陽気によっては汗ばむ日もある晩春、朝と言えども寒いはずはない。それなのに、なぜか全身に震えが走り、声がかすれてしまうのが、八千代はひどく恐ろしかった。
「わ、わ、わたくしを、笑う、おつもり?」
 八千代はすがるようにパラソルの柄を握り締め、女学院の煉瓦塀のほうへと後じさった。対する逸見は黒縁の眼鏡を外すと、口の端に酷薄な笑みを浮かべた。
「おまえの望みは何だ?」
「の、望み?」
 何を聞かれているのか、瞬時にわかったと見えて、それが八千代の表情に現れる。おびえる八千代をおかしそうに眺め、逸見はつと距離を詰めるや、八千代の顔を覗き込んだ。
「そうだ。おまえはあの娘をどうしたい」
「どうって……おっしゃる、意味が、わかりませんわ」
 気丈に答えるものの、八千代の声に覇気はない。
 まだ登校時間にもならない聖園女学院には人影らしきものもなく、逸見は八千代を容易に追い詰めることができた。逃げ場を失くした八千代の背中が女学院の煉瓦塀にぶつかるまで、ものの数秒もかからなかった。
「ならば、わたしが言い当ててやろう」
 逸見が軽く身をかがめ、八千代に視線を合わせる。
 眼鏡を外した医学者の、黒い瞳が赤紫色に変じていくのを見た瞬間、八千代の頭のなかに逸見の声がじかに鳴り響いた。
「おまえは、あの娘に復讐してやりたいのだ」
「ふ、復讐…………?」
「差し伸べてやった手に気づくことなく、おまえの胸に深い傷跡を残したあの娘に、同じ苦しみを味わわせてやりたいのだ」
「わたくしは……わたくしは…………」
 耳をふさごうとする八千代の手から、力が抜けていく。
 醜い気持ちを簡単に見透かされたのが、恥ずかしくも恐ろしいのだろう。
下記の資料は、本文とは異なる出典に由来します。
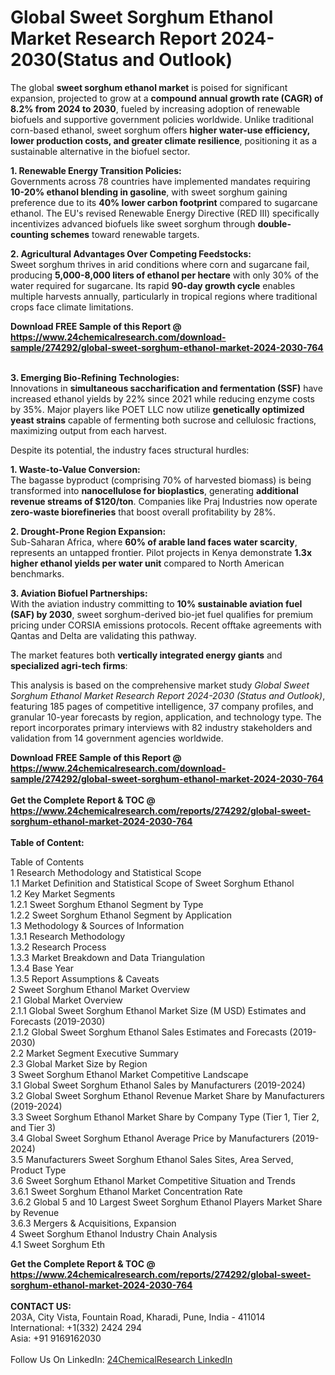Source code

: <h1>Global Sweet Sorghum Ethanol Market Research Report 2024-2030(Status and Outlook)</h1><p>The global <strong>sweet sorghum ethanol market</strong> is poised for significant expansion, projected to grow at a <strong>compound annual growth rate (CAGR) of 8.2% from 2024 to 2030</strong>, fueled by increasing adoption of renewable biofuels and supportive government policies worldwide. Unlike traditional corn-based ethanol, sweet sorghum offers <strong>higher water-use efficiency, lower production costs, and greater climate resilience</strong>, positioning it as a sustainable alternative in the biofuel sector.</p><p><strong>1. Renewable Energy Transition Policies:</strong><br>
Governments across 78 countries have implemented mandates requiring <strong>10-20% ethanol blending in gasoline</strong>, with sweet sorghum gaining preference due to its <strong>40% lower carbon footprint</strong> compared to sugarcane ethanol. The EU's revised Renewable Energy Directive (RED III) specifically incentivizes advanced biofuels like sweet sorghum through <strong>double-counting schemes</strong> toward renewable targets.</p><p><strong>2. Agricultural Advantages Over Competing Feedstocks:</strong><br>
Sweet sorghum thrives in arid conditions where corn and sugarcane fail, producing <strong>5,000-8,000 liters of ethanol per hectare</strong> with only 30% of the water required for sugarcane. Its rapid <strong>90-day growth cycle</strong> enables multiple harvests annually, particularly in tropical regions where traditional crops face climate limitations.</p><div><b>Download FREE Sample of this Report @ 
            <a href="https://www.24chemicalresearch.com/download-sample/274292/global-sweet-sorghum-ethanol-market-2024-2030-764">
            https://www.24chemicalresearch.com/download-sample/274292/global-sweet-sorghum-ethanol-market-2024-2030-764</a></b></div><br><p><strong>3. Emerging Bio-Refining Technologies:</strong><br>
Innovations in <strong>simultaneous saccharification and fermentation (SSF)</strong> have increased ethanol yields by 22% since 2021 while reducing enzyme costs by 35%. Major players like POET LLC now utilize <strong>genetically optimized yeast strains</strong> capable of fermenting both sucrose and cellulosic fractions, maximizing output from each harvest.</p><p>Despite its potential, the industry faces structural hurdles:</p><p><strong>1. Waste-to-Value Conversion:</strong><br>
The bagasse byproduct (comprising 70% of harvested biomass) is being transformed into <strong>nanocellulose for bioplastics</strong>, generating <strong>additional revenue streams of $120/ton</strong>. Companies like Praj Industries now operate <strong>zero-waste biorefineries</strong> that boost overall profitability by 28%.</p><p><strong>2. Drought-Prone Region Expansion:</strong><br>
Sub-Saharan Africa, where <strong>60% of arable land faces water scarcity</strong>, represents an untapped frontier. Pilot projects in Kenya demonstrate <strong>1.3x higher ethanol yields per water unit</strong> compared to North American benchmarks.</p><p><strong>3. Aviation Biofuel Partnerships:</strong><br>
With the aviation industry committing to <strong>10% sustainable aviation fuel (SAF) by 2030</strong>, sweet sorghum-derived bio-jet fuel qualifies for premium pricing under CORSIA emissions protocols. Recent offtake agreements with Qantas and Delta are validating this pathway.</p><p>The market features both <strong>vertically integrated energy giants</strong> and <strong>specialized agri-tech firms</strong>:</p><p>This analysis is based on the comprehensive market study <em>Global Sweet Sorghum Ethanol Market Research Report 2024-2030 (Status and Outlook)</em>, featuring 185 pages of competitive intelligence, 37 company profiles, and granular 10-year forecasts by region, application, and technology type. The report incorporates primary interviews with 82 industry stakeholders and validation from 14 government agencies worldwide.</p><div><b>Download FREE Sample of this Report @ 
            <a href="https://www.24chemicalresearch.com/download-sample/274292/global-sweet-sorghum-ethanol-market-2024-2030-764">
            https://www.24chemicalresearch.com/download-sample/274292/global-sweet-sorghum-ethanol-market-2024-2030-764</a></b></div><br><div><b>Get the Complete Report & TOC @ 
            <a href="https://www.24chemicalresearch.com/reports/274292/global-sweet-sorghum-ethanol-market-2024-2030-764">
            https://www.24chemicalresearch.com/reports/274292/global-sweet-sorghum-ethanol-market-2024-2030-764</a></b></div><br>
            <b>Table of Content:</b><p>Table of Contents<br />
1 Research Methodology and Statistical Scope<br />
1.1 Market Definition and Statistical Scope of Sweet Sorghum Ethanol<br />
1.2 Key Market Segments<br />
1.2.1 Sweet Sorghum Ethanol Segment by Type<br />
1.2.2 Sweet Sorghum Ethanol Segment by Application<br />
1.3 Methodology & Sources of Information<br />
1.3.1 Research Methodology<br />
1.3.2 Research Process<br />
1.3.3 Market Breakdown and Data Triangulation<br />
1.3.4 Base Year<br />
1.3.5 Report Assumptions & Caveats<br />
2 Sweet Sorghum Ethanol Market Overview<br />
2.1 Global Market Overview<br />
2.1.1 Global Sweet Sorghum Ethanol Market Size (M USD) Estimates and Forecasts (2019-2030)<br />
2.1.2 Global Sweet Sorghum Ethanol Sales Estimates and Forecasts (2019-2030)<br />
2.2 Market Segment Executive Summary<br />
2.3 Global Market Size by Region<br />
3 Sweet Sorghum Ethanol Market Competitive Landscape<br />
3.1 Global Sweet Sorghum Ethanol Sales by Manufacturers (2019-2024)<br />
3.2 Global Sweet Sorghum Ethanol Revenue Market Share by Manufacturers (2019-2024)<br />
3.3 Sweet Sorghum Ethanol Market Share by Company Type (Tier 1, Tier 2, and Tier 3)<br />
3.4 Global Sweet Sorghum Ethanol Average Price by Manufacturers (2019-2024)<br />
3.5 Manufacturers Sweet Sorghum Ethanol Sales Sites, Area Served, Product Type<br />
3.6 Sweet Sorghum Ethanol Market Competitive Situation and Trends<br />
3.6.1 Sweet Sorghum Ethanol Market Concentration Rate<br />
3.6.2 Global 5 and 10 Largest Sweet Sorghum Ethanol Players Market Share by Revenue<br />
3.6.3 Mergers & Acquisitions, Expansion<br />
4 Sweet Sorghum Ethanol Industry Chain Analysis<br />
4.1 Sweet Sorghum Eth</p><div><b>Get the Complete Report & TOC @ 
            <a href="https://www.24chemicalresearch.com/reports/274292/global-sweet-sorghum-ethanol-market-2024-2030-764">
            https://www.24chemicalresearch.com/reports/274292/global-sweet-sorghum-ethanol-market-2024-2030-764</a></b></div><br><b>CONTACT US:</b><br>
            203A, City Vista, Fountain Road, Kharadi, Pune, India - 411014<br>
            International: +1(332) 2424 294<br>
            Asia: +91 9169162030 <br><br>
            Follow Us On LinkedIn: <a href="https://www.linkedin.com/company/24chemicalresearch/">24ChemicalResearch LinkedIn</a>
その目には、早くも涙がにじんでいた。
「力なき女ゆえの浅知恵だな。おまえは『魔女』という言葉を刃物に、あの娘に斬り掛かったのだ」
「わたくしは、ただ、永原さんが…………」
「魔女か。フン、面白い。だがおまえは、あの娘を魔女とさげすみながら、その実、誰よりも強くあの娘を求めている。たったひとつのよすがだった学友としての縁も切れた今、おまえにはもう、何もない」
 八千代の脳裏に「何もない」という言葉だけが強く響く。
 親愛を込めて渡したあの緋桃のリボンのように、八千代と時枝を繋ぐ縁はあまりに細い。いずれ時枝が聖園女学院を巣立ち、卒業生同士になったら、この縁すらもはかなく消えせてしまうだろう。
 姉にも、友人にも。
 時枝にとっての、何者にもなれない。
 その事実が、八千代はただ、哀しかった。